● **ASSIGNMENT**: Copy exactly the lines from the one containing "by *Andy Ortiz*" through the last line of the records, both included, and nothing more.

● **SUPPLIED DATA**:

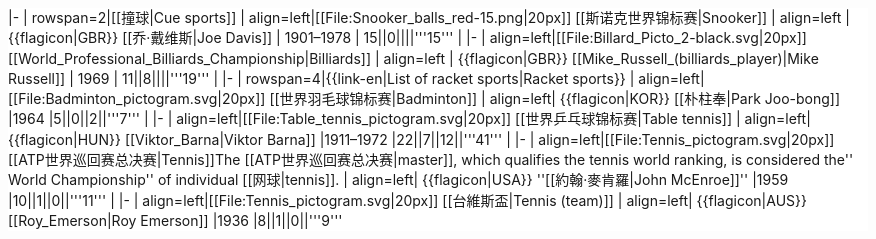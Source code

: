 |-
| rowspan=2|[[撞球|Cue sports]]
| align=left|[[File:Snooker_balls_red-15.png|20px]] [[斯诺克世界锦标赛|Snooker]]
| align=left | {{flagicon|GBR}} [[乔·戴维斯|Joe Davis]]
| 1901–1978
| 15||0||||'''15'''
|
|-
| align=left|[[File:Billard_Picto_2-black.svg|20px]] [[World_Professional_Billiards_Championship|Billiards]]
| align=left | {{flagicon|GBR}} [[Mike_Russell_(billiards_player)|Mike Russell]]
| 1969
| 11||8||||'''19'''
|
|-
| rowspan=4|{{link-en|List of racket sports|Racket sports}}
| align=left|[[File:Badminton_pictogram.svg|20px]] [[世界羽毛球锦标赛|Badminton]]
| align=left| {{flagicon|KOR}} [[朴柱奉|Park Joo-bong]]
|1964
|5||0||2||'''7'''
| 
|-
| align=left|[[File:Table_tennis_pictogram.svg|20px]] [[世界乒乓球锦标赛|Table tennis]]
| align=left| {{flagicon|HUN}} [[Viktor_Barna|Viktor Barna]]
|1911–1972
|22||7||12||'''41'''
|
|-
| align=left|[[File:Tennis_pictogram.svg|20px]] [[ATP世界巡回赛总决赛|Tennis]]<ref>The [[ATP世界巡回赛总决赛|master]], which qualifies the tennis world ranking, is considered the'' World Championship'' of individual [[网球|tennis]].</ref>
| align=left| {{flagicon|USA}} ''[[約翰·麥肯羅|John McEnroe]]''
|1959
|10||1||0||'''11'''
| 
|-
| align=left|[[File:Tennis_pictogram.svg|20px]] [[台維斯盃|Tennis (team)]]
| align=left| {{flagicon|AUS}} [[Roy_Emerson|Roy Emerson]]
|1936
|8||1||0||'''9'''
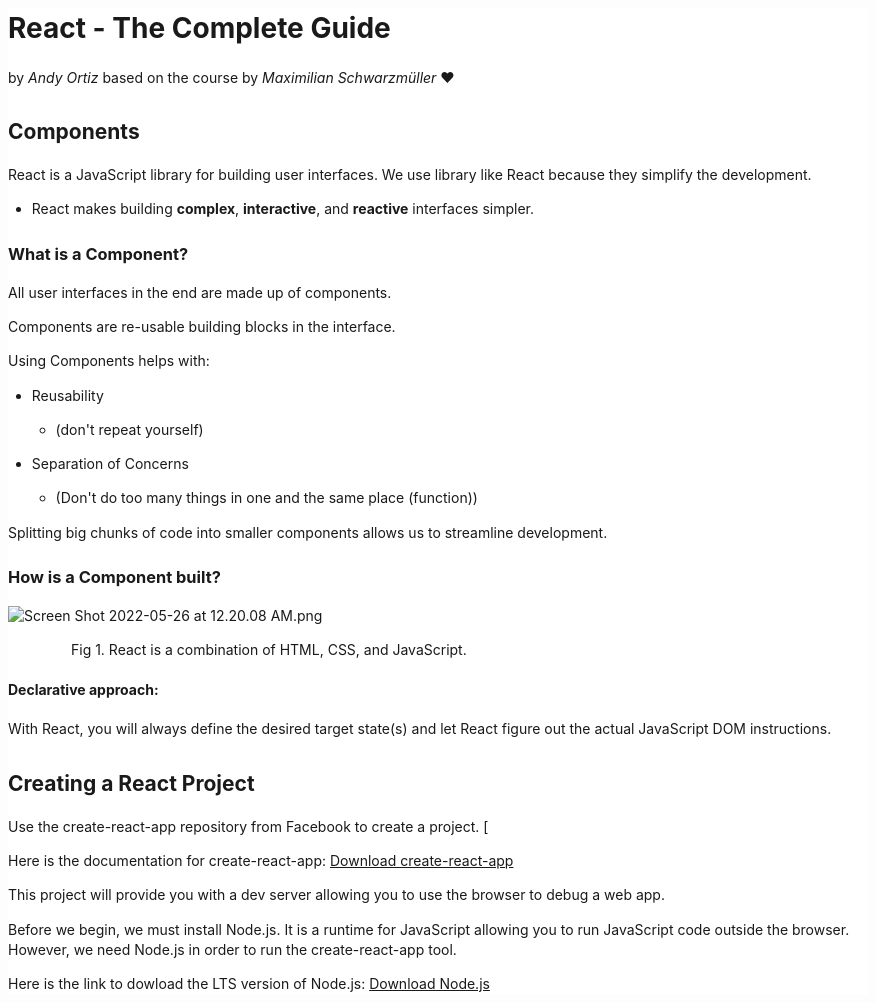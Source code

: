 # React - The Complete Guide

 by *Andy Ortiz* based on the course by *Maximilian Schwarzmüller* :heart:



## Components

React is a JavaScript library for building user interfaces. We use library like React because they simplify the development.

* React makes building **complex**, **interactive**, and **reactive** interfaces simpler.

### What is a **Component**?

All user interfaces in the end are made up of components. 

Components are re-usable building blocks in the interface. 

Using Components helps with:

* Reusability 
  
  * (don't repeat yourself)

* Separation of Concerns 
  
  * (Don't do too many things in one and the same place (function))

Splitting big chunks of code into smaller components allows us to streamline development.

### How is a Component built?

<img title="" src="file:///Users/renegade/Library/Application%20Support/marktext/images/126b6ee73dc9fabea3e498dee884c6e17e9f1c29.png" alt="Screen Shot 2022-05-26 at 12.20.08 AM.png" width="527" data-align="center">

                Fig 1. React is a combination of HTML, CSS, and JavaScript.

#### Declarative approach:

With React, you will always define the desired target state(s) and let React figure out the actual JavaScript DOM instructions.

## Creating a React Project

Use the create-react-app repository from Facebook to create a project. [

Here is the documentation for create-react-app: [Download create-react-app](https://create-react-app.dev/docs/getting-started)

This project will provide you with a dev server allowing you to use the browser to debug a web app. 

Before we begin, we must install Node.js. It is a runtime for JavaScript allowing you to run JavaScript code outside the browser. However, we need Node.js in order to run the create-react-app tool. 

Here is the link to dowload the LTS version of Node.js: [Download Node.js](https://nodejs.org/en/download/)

● **EXERCISE OUTPUT**:
 by *Andy Ortiz* based on the course by *Maximilian Schwarzmüller* :heart:



## Components

React is a JavaScript library for building user interfaces. We use library like React because they simplify the development.

* React makes building **complex**, **interactive**, and **reactive** interfaces simpler.

### What is a **Component**?

All user interfaces in the end are made up of components. 

Components are re-usable building blocks in the interface. 

Using Components helps with:

* Reusability 
  
  * (don't repeat yourself)

* Separation of Concerns 
  
  * (Don't do too many things in one and the same place (function))

Splitting big chunks of code into smaller components allows us to streamline development.

### How is a Component built?

<img title="" src="file:///Users/renegade/Library/Application%20Support/marktext/images/126b6ee73dc9fabea3e498dee884c6e17e9f1c29.png" alt="Screen Shot 2022-05-26 at 12.20.08 AM.png" width="527" data-align="center">

                Fig 1. React is a combination of HTML, CSS, and JavaScript.

#### Declarative approach:

With React, you will always define the desired target state(s) and let React figure out the actual JavaScript DOM instructions.

## Creating a React Project

Use the create-react-app repository from Facebook to create a project. [

Here is the documentation for create-react-app: [Download create-react-app](https://create-react-app.dev/docs/getting-started)

This project will provide you with a dev server allowing you to use the browser to debug a web app. 

Before we begin, we must install Node.js. It is a runtime for JavaScript allowing you to run JavaScript code outside the browser. However, we need Node.js in order to run the create-react-app tool. 

Here is the link to dowload the LTS version of Node.js: [Download Node.js](https://nodejs.org/en/download/)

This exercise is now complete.